PROBLEM STATEMENT: The count of lines with the string "注意边界" in the material is all that should be returned.

EXTRACTED RECORDS:
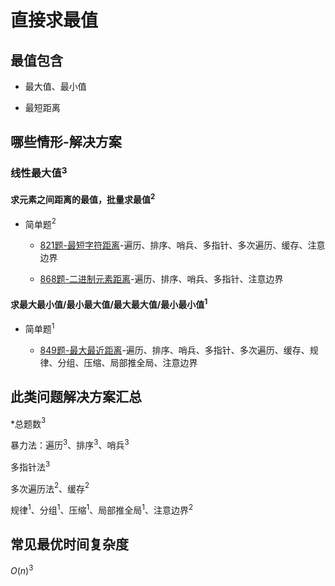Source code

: # 直接求最值

## 最值包含

+ 最大值、最小值

+ 最短距离

## 哪些情形-解决方案

### 线性最大值$^3$

#### 求元素之间距离的最值，批量求最值$^2$

+ 简单题$^2$

  + [821题-最短字符距离]-遍历、排序、哨兵、多指针、多次遍历、缓存、注意边界

  + [868题-二进制元素距离]-遍历、排序、哨兵、多指针、注意边界

#### 求最大最小值/最小最大值/最大最大值/最小最小值$^1$

+ 简单题$^1$

  + [849题-最大最近距离]-遍历、排序、哨兵、多指针、多次遍历、缓存、规律、分组、压缩、局部推全局、注意边界

## 此类问题解决方案汇总

\*总题数$^3$

暴力法：遍历$^3$、排序$^3$、哨兵$^3$

多指针法$^3$

多次遍历法$^2$、缓存$^2$

规律$^1$、分组$^1$、压缩$^1$、局部推全局$^1$、注意边界$^2$

## 常见最优时间复杂度

$O(n)^3$

<!-- 题目链接 -->
[821题-最短字符距离]:821-ShortestDistancetoaCharacter.md
[849题-最大最近距离]:849-MaximizeDistancetoClosestPerson.md
[868题-二进制元素距离]:868-BinaryGap.md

WRITTEN RESPONSE: 4